[LTER-im] measurmentScale/precision - what definition? how tohandle?

Mon Aug 4 07:47:42 PDT 2003

Peter, others,

regarding the previous comment...

> However we go, its obivous that we need to re write the definiation of
> precision since, as David points out, its doesnt define the term
> precision. - is it significant digits or an iterval? and does that
> refer only to the mimumum reported digit or interval or is it a
> statement of accuracy?

I agree.  We need to rewrite the definition.  It is interval, not
significant digits, because significant digits is just a special case of
interval, and we need to stay general.  It is not a statement of
accuracy OR statistically qualified "precision", because there is no
universally-received definitions for these things, and no way to attach
a custom definition to the precision element.  

Tim

P.S.  This doesn't solve Barbara's two-fish-scales problem.  Alas!  I
fear it is unsolvable.  Perhaps she should just report the worst of the
two relevant precisions, or split the table.  

> 
> 
> 
> Peter McCartney (peter.mccartney at asu.edu)
> Center for Environmental-Studies
> Arizona State University
> 
> 
>      -----Original Message-----
>      From: Wade Sheldon [mailto:sheldon at uga.edu]
>      Sent: Friday, August 01, 2003 7:11 AM
>      To: dblankman at lternet.edu; Matt Jones
>      Cc: im at lternet.edu; eml-dev at ecoinformatics.org
>      Subject: Re: [LTER-im] measurmentScale/precision - what
>      definition? how to handle?
> 
>      David and all,
> 
>      This is an important point to nail down, because it has
>      bearings on both statistical analysis and display of data
>      set values by eml-savvy software (i.e. when the data are
>      stored in an RDBMS field or program variable using a single
>      or double-precision floating point storage type that
>      supports arbitrary scale and precision).
> 
>      In my experience, most researchers use "precision" to
>      reflect the number of significant decimal places to display
>      based on the stated or perceived accuracy of the analytical
>      procedure, or instrument readability if that information is
>      not known.
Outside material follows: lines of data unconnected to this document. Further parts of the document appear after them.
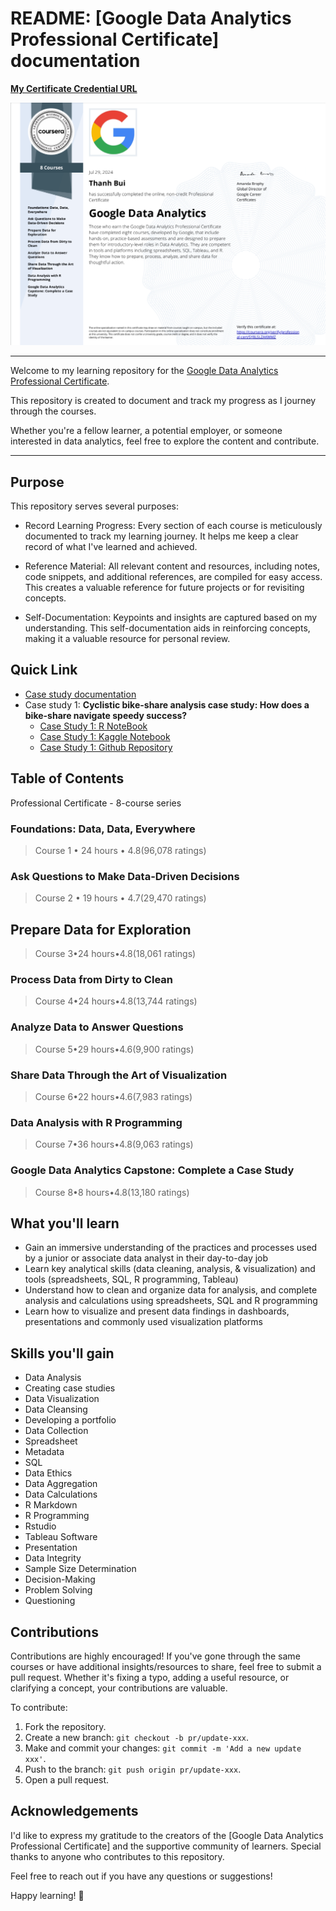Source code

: # README: [Google Data Analytics Professional Certificate] documentation

[**My Certificate Credential URL**](https://www.coursera.org/account/accomplishments/professional-cert/SY8LSLZAKWMZ)

![x](./Google_Data-Analytics_certificate.png)

----

Welcome to my learning repository for the [Google Data Analytics Professional Certificate](https://www.coursera.org/professional-certificates/google-data-analytics).

This repository is created to document and track my progress as I journey through the courses.

Whether you're a fellow learner, a potential employer, or someone interested in data analytics, feel free to explore the content and contribute.

----

## Purpose

This repository serves several purposes:

- Record Learning Progress: Every section of each course is meticulously documented to track my learning journey. It helps me keep a clear record of what I've learned and achieved.

- Reference Material: All relevant content and resources, including notes, code snippets, and additional references, are compiled for easy access. This creates a valuable reference for future projects or for revisiting concepts.

- Self-Documentation: Keypoints and insights are captured based on my understanding. This self-documentation aids in reinforcing concepts, making it a valuable resource for personal review.

## Quick Link

- [Case study documentation](./Case-Study-Documentation.md)
- Case study 1:  **Cyclistic bike-share analysis case study: How does a bike-share navigate speedy success?**
  - [Case Study 1: R NoteBook](./8_Google-Data-Analytics-Capstone_Complete-a-Case-Study/module-2_optional_build-portfolio/p2_case-study_track-A_work-with-existing-questions-n-dataset/case-study-1/case-study-1_RNoteBook.rmd)
  - [Case Study 1: Kaggle Notebook](https://www.kaggle.com/code/thanhbuinguyen/google-data-analytics-capstone-case-study-1/edit)
  - [Case Study 1: Github Repository](https://github.com/nguyenthanhjt/google-data-analytics-certificate-capstone-case-study-1-cyclistic)

## Table of Contents

Professional Certificate - 8-course series

### Foundations: Data, Data, Everywhere

> Course 1 • 24 hours • 4.8(96,078 ratings)

### Ask Questions to Make Data-Driven Decisions

> Course 2 • 19 hours • 4.7(29,470 ratings)

## Prepare Data for Exploration

> Course 3•24 hours•4.8(18,061 ratings)

### Process Data from Dirty to Clean

>Course 4•24 hours•4.8(13,744 ratings)

### Analyze Data to Answer Questions

> Course 5•29 hours•4.6(9,900 ratings)

### Share Data Through the Art of Visualization

> Course 6•22 hours•4.6(7,983 ratings)

### Data Analysis with R Programming

> Course 7•36 hours•4.8(9,063 ratings)

### Google Data Analytics Capstone: Complete a Case Study

> Course 8•8 hours•4.8(13,180 ratings)

## What you'll learn

- Gain an immersive understanding of the practices and processes used by a junior or associate data analyst in their day-to-day job
- Learn key analytical skills (data cleaning, analysis, & visualization) and tools (spreadsheets, SQL, R programming, Tableau)
- Understand how to clean and organize data for analysis, and complete analysis and calculations using spreadsheets, SQL and R programming
- Learn how to visualize and present data findings in dashboards, presentations and commonly used visualization platforms

## Skills you'll gain

- Data Analysis
- Creating case studies
- Data Visualization
- Data Cleansing
- Developing a portfolio
- Data Collection
- Spreadsheet
- Metadata
- SQL
- Data Ethics
- Data Aggregation
- Data Calculations
- R Markdown
- R Programming
- Rstudio
- Tableau Software
- Presentation
- Data Integrity
- Sample Size Determination
- Decision-Making
- Problem Solving
- Questioning

## Contributions

Contributions are highly encouraged! If you've gone through the same courses or have additional insights/resources to share, feel free to submit a pull request. Whether it's fixing a typo, adding a useful resource, or clarifying a concept, your contributions are valuable.

To contribute:

1. Fork the repository.
2. Create a new branch: `git checkout -b pr/update-xxx`.
3. Make and commit your changes: `git commit -m 'Add a new update xxx'`.
4. Push to the branch: `git push origin pr/update-xxx`.
5. Open a pull request.

## Acknowledgements

I'd like to express my gratitude to the creators of the [Google Data Analytics Professional Certificate] and the supportive community of learners. Special thanks to anyone who contributes to this repository.

Feel free to reach out if you have any questions or suggestions!

Happy learning! 🚀
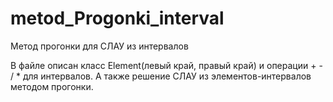 # metod_Progonki_interval
Метод прогонки для СЛАУ из интервалов

В файле описан класс Element(левый край, правый край) и операции + - / * для интервалов.
А также решение СЛАУ из элементов-интервалов методом прогонки.
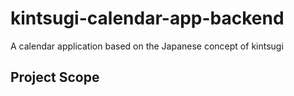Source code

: # kintsugi-calendar-app-backend
A calendar application based on the Japanese concept of kintsugi 

## Project Scope



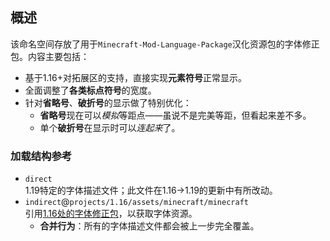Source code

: ## 概述

该命名空间存放了用于`Minecraft-Mod-Language-Package`汉化资源包的字体修正包。内容主要包括：
- 基于1.16+对拓展区的支持，直接实现**元素符号**正常显示。
- 全面调整了**各类标点符号**的宽度。
- 针对**省略号**、**破折号**的显示做了特别优化：
  - **省略号**现在可以*模拟*等距点——虽说不是完美等距，但看起来差不多。
  - 单个**破折号**在显示时可以*连起来*了。

### 加载结构参考

- `direct`<br>1.19特定的字体描述文件；此文件在1.16->1.19的更新中有所改动。
- `indirect`@`projects/1.16/assets/minecraft/minecraft`<br>引用[1.16处的字体修正包](../../../../1.16/assets/minecraft/minecraft/README.md)，以获取字体资源。
  - **合并行为**：所有的字体描述文件都会被上一步完全覆盖。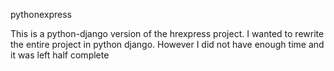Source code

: pythonexpress

This is a python-django version of the hrexpress project. I wanted to rewrite the entire project in python django. 
However I did not have enough time and it was left half complete  
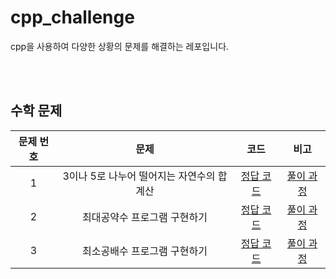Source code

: # cpp_challenge
cpp을 사용하여 다양한 상황의 문제를 해결하는 레포입니다.

<br/>
<br/>

## 수학 문제
| 문제 번호 | 문제 | 코드 | 비고 |
| :--: | :--: | :--: | :--: |
| 1 | 3이나 5로 나누어 떨어지는 자연수의 합 계산 | [정답 코드](./ch01/q01.cpp) | [풀이 과정](https://p2-study.tistory.com/356) |
| 2 | 최대공약수 프로그램 구현하기 | [정답 코드](./ch01/q02.cpp) | [풀이 과정](https://p2-study.tistory.com/357) |
| 3 | 최소공배수 프로그램 구현하기 | [정답 코드](./ch01/q03.cpp) | [풀이 과정](https://p2-study.tistory.com/358) |
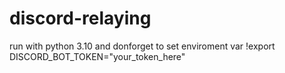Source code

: # discord-relaying

run with python 3.10
and donforget to set enviroment var 
!export DISCORD_BOT_TOKEN="your_token_here"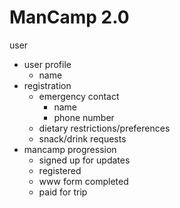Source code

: # ManCamp 2.0

user

- user profile
  - name
- registration
  - emergency contact
    - name
    - phone number
  - dietary restrictions/preferences
  - snack/drink requests
- mancamp progression
  - signed up for updates
  - registered
  - www form completed
  - paid for trip
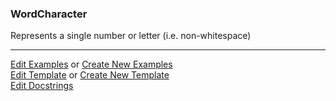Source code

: ### <a id="McUtils.Parsers.RegexPatterns.WordCharacter">WordCharacter</a>
Represents a single number or letter (i.e. non-whitespace)



___

[Edit Examples](https://github.com/McCoyGroup/McUtils/edit/edit/ci/examples/ci/docs/McUtils/Parsers/RegexPatterns/WordCharacter.md) or 
[Create New Examples](https://github.com/McCoyGroup/McUtils/new/edit/?filename=ci/examples/ci/docs/McUtils/Parsers/RegexPatterns/WordCharacter.md) <br/>
[Edit Template](https://github.com/McCoyGroup/McUtils/edit/edit/ci/docs/ci/docs/McUtils/Parsers/RegexPatterns/WordCharacter.md) or 
[Create New Template](https://github.com/McCoyGroup/McUtils/new/edit/?filename=ci/docs/templates/ci/docs/McUtils/Parsers/RegexPatterns/WordCharacter.md) <br/>
[Edit Docstrings](https://github.com/McCoyGroup/McUtils/edit/edit/McUtils/Parsers/RegexPatterns/WordCharacter/__init__.py?message=Update%20Docs)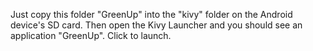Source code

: Just copy this folder "GreenUp" into the "kivy" folder on the Android device's SD card. Then open the Kivy Launcher and you should see an application "GreenUp". Click to launch.
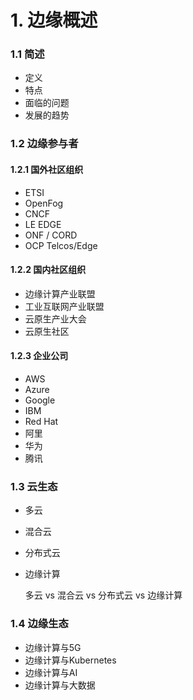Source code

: # 1. 边缘概述

### 1.1 简述

* 定义
* 特点
* 面临的问题
* 发展的趋势

### 1.2 边缘参与者

#### 1.2.1 国外社区组织

* ETSI
* OpenFog
* CNCF
* LE EDGE
* ONF / CORD
* OCP Telcos/Edge

#### 1.2.2 国内社区组织

* 边缘计算产业联盟
* 工业互联网产业联盟
* 云原生产业大会
* 云原生社区 

#### 1.2.3 企业公司

* AWS
* Azure
* Google
* IBM
* Red Hat
* 阿里
* 华为
* 腾讯

### 1.3 云生态

* 多云
* 混合云
* 分布式云
* 边缘计算

    多云 vs 混合云 vs 分布式云 vs 边缘计算

### 1.4 边缘生态

* 边缘计算与5G
* 边缘计算与Kubernetes
* 边缘计算与AI
* 边缘计算与大数据

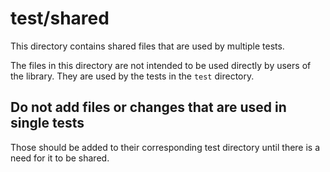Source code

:# test/shared

This directory contains shared files that are used by multiple tests.

The files in this directory are not intended to be used directly by users of the library. They are used by the tests in the `test` directory.

## Do not add files or changes that are used in single tests

Those should be added to their corresponding test directory until there is a need for it to be shared.
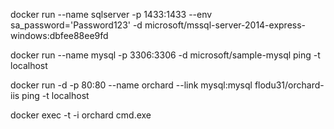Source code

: docker run --name sqlserver -p 1433:1433 --env sa_password='Password123' -d microsoft/mssql-server-2014-express-windows:dbfee88ee9fd

docker run --name mysql -p 3306:3306 -d microsoft/sample-mysql ping -t localhost

docker run -d -p 80:80 --name orchard --link mysql:mysql flodu31/orchard-iis ping -t localhost

docker exec -t -i orchard cmd.exe
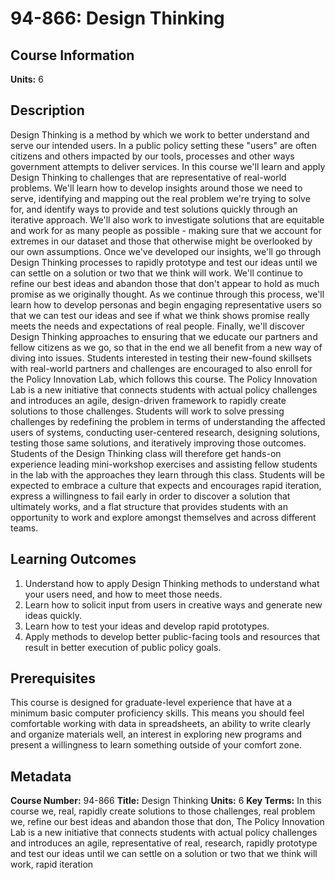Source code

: # 94-866: Design Thinking

## Course Information

**Units:** 6

## Description

Design Thinking is a method by which we work to better understand and serve our intended users. In a public policy setting these "users" are often citizens and others impacted by our tools, processes and other ways government attempts to deliver services. In this course we'll learn and apply Design Thinking to challenges that are representative of real-world problems. We'll learn how to develop insights around those we need to serve, identifying and mapping out the real problem we're trying to solve for, and identify ways to provide and test solutions quickly through an iterative approach. We'll also work to investigate solutions that are equitable and work for as many people as possible - making sure that we account for extremes in our dataset and those that otherwise might be overlooked by our own assumptions. Once we've developed our insights, we'll go through Design Thinking processes to rapidly prototype and test our ideas until we can settle on a solution or two that we think will work. We'll continue to refine our best ideas and abandon those that don't appear to hold as much promise as we originally thought. As we continue through this process, we'll learn how to develop personas and begin engaging representative users so that we can test our ideas and see if what we think shows promise really meets the needs and expectations of real people. Finally, we'll discover Design Thinking approaches to ensuring that we educate our partners and fellow citizens as we go, so that in the end we all benefit from a new way of diving into issues. Students interested in testing their new-found skillsets with real-world partners and challenges are encouraged to also enroll for the Policy Innovation Lab, which follows this course. The Policy Innovation Lab is a new initiative that connects students with actual policy challenges and introduces an agile, design-driven framework to rapidly create solutions to those challenges. Students will work to solve pressing challenges by redefining the problem in terms of understanding the affected users of systems, conducting user-centered research, designing solutions, testing those same solutions, and iteratively improving those outcomes. Students of the Design Thinking class will therefore get hands-on experience leading mini-workshop exercises and assisting fellow students in the lab with the approaches they learn through this class. Students will be expected to embrace a culture that expects and encourages rapid iteration, express a willingness to fail early in order to discover a solution that ultimately works, and a flat structure that provides students with an opportunity to work and explore amongst themselves and across different teams.

## Learning Outcomes

1. Understand how to apply Design Thinking methods to understand what your users need, and how to meet those needs.
2. Learn how to solicit input from users in creative ways and generate new ideas quickly.
3. Learn how to test your ideas and develop rapid prototypes.
4. Apply methods to develop better public-facing tools and resources that result in better execution of public policy goals.

## Prerequisites

This course is designed for graduate-level experience that have at a minimum basic computer proficiency skills. This means you should feel comfortable working with data in spreadsheets, an ability to write clearly and organize materials well, an interest in exploring new programs and present a willingness to learn something outside of your comfort zone.

## Metadata

**Course Number:** 94-866
**Title:** Design Thinking
**Units:** 6
**Key Terms:** In this course we, real, rapidly create solutions to those challenges, real problem we, refine our best ideas and abandon those that don, The Policy Innovation Lab is a new initiative that connects students with actual policy challenges and introduces an agile, representative of real, research, rapidly prototype and test our ideas until we can settle on a solution or two that we think will work, rapid iteration
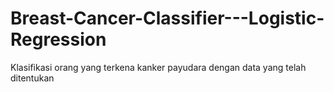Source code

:# Breast-Cancer-Classifier---Logistic-Regression
Klasifikasi orang yang terkena kanker payudara dengan data yang telah ditentukan
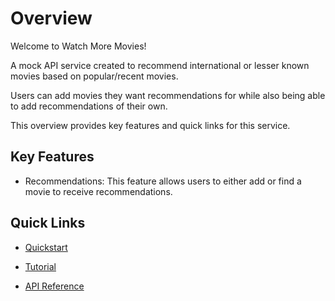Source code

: # Overview

Welcome to Watch More Movies!

A mock API service created to recommend international or lesser known movies based on popular/recent movies.

Users can add movies they want recommendations for while also being able to add recommendations of their own.

This overview provides key features and quick links for this service.

## Key Features

* Recommendations: This feature allows users to either add or find a movie to receive recommendations.

## Quick Links

* [Quickstart](index.md#quickstart)

* [Tutorial](index.md#tutorial)

* [API Reference](index.md#api-reference)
In other words this is used as a surrogate
>      for significant digits, which is generally a more accurate
>      way of conveying this information but poorly supported in
>      most computational software (i.e. without resorting to
>      scientific notation).
> 
>      When I read the eml spec I interpreted "precision" to
>      be what I more commonly see described as "accuracy", or the
>      smallest difference between two measurements that can be
>      resolved using the stated analytical method. This is closely
>      related to the significant digits concept but allows values
>      that are not even powers of 10 (e.g. .005).
> 
>      At GCE we store precision information for all numerical
>      attributes in data sets as integers indicating the number of
>      significant decimal points to display (i.e. our approach is
>      most consistent with your mathematics definition below).
>      This value is based on the accuracy/readability reported by
>      the investigators on metadata forms, or is determined by
>      instrument specifications or value inspection if the
>      investigator didn't provide the information and couldn't be
>      contacted. For data that span many orders of magnitude (e.g.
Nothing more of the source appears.